# WORK REQUIRED
Below are some records; output exactly the lines from the line with "- **efConstruction = 100**" to the line with "Solutions like WordPress", both ends kept, and nothing more.
[DATA EXTRACT]
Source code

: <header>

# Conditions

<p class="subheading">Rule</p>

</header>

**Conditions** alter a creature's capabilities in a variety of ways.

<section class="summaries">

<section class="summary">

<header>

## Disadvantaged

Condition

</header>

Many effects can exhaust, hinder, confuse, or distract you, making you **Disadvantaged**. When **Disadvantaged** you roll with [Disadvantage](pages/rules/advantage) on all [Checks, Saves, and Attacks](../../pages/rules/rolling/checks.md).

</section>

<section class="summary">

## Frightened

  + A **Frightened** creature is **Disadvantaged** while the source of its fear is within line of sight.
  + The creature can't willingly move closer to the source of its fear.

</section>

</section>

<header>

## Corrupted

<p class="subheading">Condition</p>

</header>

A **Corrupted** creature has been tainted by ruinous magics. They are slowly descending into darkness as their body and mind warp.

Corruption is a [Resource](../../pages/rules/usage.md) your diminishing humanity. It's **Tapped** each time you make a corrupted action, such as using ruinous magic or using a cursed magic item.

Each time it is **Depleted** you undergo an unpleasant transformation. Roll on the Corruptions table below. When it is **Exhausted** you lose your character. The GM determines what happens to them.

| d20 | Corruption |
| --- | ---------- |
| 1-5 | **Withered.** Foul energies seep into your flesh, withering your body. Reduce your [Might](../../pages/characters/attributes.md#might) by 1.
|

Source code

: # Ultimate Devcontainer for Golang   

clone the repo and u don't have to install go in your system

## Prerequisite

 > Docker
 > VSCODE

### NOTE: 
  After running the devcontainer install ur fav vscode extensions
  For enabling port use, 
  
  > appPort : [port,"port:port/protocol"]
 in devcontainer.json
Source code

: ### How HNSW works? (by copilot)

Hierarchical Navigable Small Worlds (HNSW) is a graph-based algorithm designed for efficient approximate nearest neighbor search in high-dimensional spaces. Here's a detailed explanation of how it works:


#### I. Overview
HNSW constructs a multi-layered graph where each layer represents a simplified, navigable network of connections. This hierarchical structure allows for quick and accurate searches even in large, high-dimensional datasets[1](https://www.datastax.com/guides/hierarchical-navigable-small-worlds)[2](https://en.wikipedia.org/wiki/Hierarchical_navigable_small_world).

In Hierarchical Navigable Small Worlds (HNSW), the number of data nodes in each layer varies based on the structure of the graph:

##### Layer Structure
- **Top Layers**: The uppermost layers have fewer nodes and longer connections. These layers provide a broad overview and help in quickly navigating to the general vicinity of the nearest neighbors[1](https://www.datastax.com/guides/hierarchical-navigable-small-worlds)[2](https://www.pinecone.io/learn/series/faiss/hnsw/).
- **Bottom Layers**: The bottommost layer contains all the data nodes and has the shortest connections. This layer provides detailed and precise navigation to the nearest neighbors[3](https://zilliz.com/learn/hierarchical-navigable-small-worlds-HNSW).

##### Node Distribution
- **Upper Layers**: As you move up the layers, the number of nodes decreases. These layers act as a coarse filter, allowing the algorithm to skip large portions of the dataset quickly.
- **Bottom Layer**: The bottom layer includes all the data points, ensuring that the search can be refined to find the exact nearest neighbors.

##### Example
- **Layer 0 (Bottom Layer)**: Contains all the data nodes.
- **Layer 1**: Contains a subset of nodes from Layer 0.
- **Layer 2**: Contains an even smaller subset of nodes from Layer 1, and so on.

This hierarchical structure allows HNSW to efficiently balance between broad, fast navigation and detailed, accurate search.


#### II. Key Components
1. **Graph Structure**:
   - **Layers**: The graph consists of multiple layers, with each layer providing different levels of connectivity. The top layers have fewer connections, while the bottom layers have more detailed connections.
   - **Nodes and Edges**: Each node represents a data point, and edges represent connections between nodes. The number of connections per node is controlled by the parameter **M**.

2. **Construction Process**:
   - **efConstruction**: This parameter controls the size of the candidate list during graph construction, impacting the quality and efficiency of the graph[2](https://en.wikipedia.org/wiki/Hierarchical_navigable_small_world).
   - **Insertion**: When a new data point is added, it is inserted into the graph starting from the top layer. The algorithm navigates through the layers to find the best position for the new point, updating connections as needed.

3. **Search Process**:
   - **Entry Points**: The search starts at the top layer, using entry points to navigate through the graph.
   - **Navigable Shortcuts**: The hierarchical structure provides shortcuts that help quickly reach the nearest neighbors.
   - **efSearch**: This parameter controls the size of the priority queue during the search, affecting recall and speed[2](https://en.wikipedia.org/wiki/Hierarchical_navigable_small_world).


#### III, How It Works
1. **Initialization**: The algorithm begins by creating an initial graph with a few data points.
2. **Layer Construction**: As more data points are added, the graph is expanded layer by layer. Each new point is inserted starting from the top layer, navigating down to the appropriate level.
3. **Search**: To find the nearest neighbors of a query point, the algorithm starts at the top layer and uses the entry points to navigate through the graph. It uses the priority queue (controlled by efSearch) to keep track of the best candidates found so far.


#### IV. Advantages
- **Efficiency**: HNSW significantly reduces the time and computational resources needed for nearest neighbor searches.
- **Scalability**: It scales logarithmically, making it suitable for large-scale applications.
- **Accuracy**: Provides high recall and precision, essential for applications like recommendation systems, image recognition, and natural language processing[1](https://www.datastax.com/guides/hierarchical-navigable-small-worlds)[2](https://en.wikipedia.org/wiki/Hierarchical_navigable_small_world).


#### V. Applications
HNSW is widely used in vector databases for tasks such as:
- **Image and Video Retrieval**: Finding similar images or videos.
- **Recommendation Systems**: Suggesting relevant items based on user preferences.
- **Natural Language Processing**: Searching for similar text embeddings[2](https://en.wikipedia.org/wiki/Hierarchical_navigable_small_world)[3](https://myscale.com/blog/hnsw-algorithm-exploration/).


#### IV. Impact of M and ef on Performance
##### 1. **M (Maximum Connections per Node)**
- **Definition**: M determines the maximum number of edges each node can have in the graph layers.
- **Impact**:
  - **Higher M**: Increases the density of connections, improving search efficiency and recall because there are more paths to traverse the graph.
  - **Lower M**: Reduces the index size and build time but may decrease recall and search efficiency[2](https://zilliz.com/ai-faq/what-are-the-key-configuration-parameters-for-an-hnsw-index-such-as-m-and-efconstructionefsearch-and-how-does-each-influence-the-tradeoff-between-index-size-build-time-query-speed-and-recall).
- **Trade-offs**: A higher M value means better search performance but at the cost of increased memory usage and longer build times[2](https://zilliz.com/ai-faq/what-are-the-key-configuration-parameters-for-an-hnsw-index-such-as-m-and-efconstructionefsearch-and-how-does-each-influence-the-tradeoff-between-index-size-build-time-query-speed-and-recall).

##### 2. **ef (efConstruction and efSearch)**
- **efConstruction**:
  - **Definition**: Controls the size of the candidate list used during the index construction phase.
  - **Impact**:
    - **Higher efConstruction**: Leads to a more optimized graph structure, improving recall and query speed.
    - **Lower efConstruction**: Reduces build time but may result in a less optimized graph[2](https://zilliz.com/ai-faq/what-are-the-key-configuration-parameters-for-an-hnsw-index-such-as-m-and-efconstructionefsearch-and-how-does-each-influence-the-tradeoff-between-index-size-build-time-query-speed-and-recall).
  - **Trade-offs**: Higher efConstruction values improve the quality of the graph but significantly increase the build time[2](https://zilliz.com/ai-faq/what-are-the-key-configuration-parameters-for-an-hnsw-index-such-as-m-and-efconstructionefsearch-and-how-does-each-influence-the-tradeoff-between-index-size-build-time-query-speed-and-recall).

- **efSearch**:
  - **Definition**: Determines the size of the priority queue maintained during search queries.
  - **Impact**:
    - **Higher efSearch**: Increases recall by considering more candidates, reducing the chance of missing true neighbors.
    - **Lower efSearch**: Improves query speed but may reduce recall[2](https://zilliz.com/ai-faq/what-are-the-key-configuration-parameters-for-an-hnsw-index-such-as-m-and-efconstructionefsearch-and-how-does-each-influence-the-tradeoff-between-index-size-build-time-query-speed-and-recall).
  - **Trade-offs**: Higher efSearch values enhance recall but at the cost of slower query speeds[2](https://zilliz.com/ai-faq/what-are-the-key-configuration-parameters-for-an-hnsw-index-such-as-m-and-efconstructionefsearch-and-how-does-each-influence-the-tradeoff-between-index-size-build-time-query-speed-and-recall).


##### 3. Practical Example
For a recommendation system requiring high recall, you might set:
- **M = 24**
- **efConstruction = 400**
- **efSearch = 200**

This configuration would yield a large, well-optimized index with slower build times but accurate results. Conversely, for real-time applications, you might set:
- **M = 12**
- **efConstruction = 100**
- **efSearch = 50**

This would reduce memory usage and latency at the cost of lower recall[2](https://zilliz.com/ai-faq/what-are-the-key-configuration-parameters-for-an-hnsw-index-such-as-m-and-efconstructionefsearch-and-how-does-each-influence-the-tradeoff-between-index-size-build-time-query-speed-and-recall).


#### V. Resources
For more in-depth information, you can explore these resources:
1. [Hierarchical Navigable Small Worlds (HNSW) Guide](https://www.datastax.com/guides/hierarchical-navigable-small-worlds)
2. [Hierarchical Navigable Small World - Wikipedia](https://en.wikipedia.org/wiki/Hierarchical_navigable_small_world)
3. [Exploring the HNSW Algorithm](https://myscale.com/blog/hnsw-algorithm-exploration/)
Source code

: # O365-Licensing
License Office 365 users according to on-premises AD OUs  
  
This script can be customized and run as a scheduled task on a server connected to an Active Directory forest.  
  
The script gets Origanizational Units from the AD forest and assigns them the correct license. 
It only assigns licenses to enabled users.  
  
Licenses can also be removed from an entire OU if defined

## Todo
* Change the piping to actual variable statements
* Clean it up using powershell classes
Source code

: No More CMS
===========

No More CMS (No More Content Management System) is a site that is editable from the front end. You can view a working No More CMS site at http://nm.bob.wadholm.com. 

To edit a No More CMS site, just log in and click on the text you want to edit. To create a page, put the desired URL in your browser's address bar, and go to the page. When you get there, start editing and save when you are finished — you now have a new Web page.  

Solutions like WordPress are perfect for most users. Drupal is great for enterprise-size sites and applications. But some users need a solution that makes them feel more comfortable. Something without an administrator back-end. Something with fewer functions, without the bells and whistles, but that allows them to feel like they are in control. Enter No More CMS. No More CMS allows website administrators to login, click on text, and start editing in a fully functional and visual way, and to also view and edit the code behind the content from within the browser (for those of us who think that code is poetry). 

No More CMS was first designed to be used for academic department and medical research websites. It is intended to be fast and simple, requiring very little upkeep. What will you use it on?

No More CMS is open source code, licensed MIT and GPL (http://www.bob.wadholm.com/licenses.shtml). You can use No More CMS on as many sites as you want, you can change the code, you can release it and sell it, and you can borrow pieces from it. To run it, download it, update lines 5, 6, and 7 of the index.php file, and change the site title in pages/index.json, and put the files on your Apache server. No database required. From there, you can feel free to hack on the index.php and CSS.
[/DATA EXTRACT]
# ANSWER BOX
- **efConstruction = 100**
- **efSearch = 50**

This would reduce memory usage and latency at the cost of lower recall[2](https://zilliz.com/ai-faq/what-are-the-key-configuration-parameters-for-an-hnsw-index-such-as-m-and-efconstructionefsearch-and-how-does-each-influence-the-tradeoff-between-index-size-build-time-query-speed-and-recall).


#### V. Resources
For more in-depth information, you can explore these resources:
1. [Hierarchical Navigable Small Worlds (HNSW) Guide](https://www.datastax.com/guides/hierarchical-navigable-small-worlds)
2. [Hierarchical Navigable Small World - Wikipedia](https://en.wikipedia.org/wiki/Hierarchical_navigable_small_world)
3. [Exploring the HNSW Algorithm](https://myscale.com/blog/hnsw-algorithm-exploration/)
Source code

: # O365-Licensing
License Office 365 users according to on-premises AD OUs  
  
This script can be customized and run as a scheduled task on a server connected to an Active Directory forest.  
  
The script gets Origanizational Units from the AD forest and assigns them the correct license. 
It only assigns licenses to enabled users.  
  
Licenses can also be removed from an entire OU if defined

## Todo
* Change the piping to actual variable statements
* Clean it up using powershell classes
Source code

: No More CMS
===========

No More CMS (No More Content Management System) is a site that is editable from the front end. You can view a working No More CMS site at http://nm.bob.wadholm.com. 

To edit a No More CMS site, just log in and click on the text you want to edit. To create a page, put the desired URL in your browser's address bar, and go to the page. When you get there, start editing and save when you are finished — you now have a new Web page.  

Solutions like WordPress are perfect for most users. Drupal is great for enterprise-size sites and applications. But some users need a solution that makes them feel more comfortable. Something without an administrator back-end. Something with fewer functions, without the bells and whistles, but that allows them to feel like they are in control. Enter No More CMS. No More CMS allows website administrators to login, click on text, and start editing in a fully functional and visual way, and to also view and edit the code behind the content from within the browser (for those of us who think that code is poetry). 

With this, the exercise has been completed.